Tag Archives: alexa

alexa_logoSometimes it’s useful to know where all the back-links to a website are coming from.

As a competitor it can give you information about how your competition is promoting their site. You can shortcut the process of finding the good places to get links from, and who might be a client or a good contact for your business by finding out who is linking to your competitors.

If you’re buying or selling a website the number and quality of back-links helps determine the value of a site. checking the links to a site should be on the checklist you use when buying a website.

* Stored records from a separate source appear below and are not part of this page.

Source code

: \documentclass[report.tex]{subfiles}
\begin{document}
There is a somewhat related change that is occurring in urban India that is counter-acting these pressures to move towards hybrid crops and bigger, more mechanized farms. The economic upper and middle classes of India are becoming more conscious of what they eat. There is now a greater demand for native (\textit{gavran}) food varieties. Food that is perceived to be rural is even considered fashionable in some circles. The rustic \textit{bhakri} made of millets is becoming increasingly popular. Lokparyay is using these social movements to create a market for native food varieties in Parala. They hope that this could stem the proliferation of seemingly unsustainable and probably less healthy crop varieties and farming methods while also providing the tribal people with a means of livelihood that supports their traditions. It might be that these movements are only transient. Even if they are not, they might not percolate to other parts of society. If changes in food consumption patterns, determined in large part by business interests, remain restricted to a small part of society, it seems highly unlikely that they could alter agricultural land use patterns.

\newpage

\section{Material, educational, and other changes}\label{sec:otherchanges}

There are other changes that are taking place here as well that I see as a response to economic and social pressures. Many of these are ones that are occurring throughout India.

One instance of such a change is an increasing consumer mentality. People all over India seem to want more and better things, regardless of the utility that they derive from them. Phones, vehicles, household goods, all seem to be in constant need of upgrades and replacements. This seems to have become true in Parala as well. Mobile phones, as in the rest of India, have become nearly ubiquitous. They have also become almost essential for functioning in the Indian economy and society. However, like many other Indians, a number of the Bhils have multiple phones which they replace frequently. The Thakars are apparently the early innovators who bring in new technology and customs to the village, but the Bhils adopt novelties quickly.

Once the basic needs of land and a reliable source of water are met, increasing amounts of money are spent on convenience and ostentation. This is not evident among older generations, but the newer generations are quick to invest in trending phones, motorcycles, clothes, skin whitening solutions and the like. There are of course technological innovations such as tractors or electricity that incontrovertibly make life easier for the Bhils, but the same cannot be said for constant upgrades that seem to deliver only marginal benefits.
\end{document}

With that in mind I wrote a short script that scrapes the links to a particular domain from the list that Alexa provides.

import urllib2
 
from BeautifulSoup import BeautifulSoup
 
def get_alexa_linksin(domain):
 
    page = 0
    linksin = []
 
    while True :
        url='http://www.alexa.com/site/linksin;'+str(page)+'/'+domain
        req = urllib2.Request(url)
        HTML = urllib2.urlopen(req).read()
        soup = BeautifulSoup(HTML)
 
        next = soup.find(id='linksin').find('a', attrs={'class':'next'})
 
        linksin += [(link['href'], link.string) for link in soup.find(id='linksin').findAll('a')]
 
        if next :
	    page = page+1
        else :
	    break
 
    return linksin
 
if __name__=='__main__':
    linksin = get_alexa_linksin('halotis.com')
    print linksin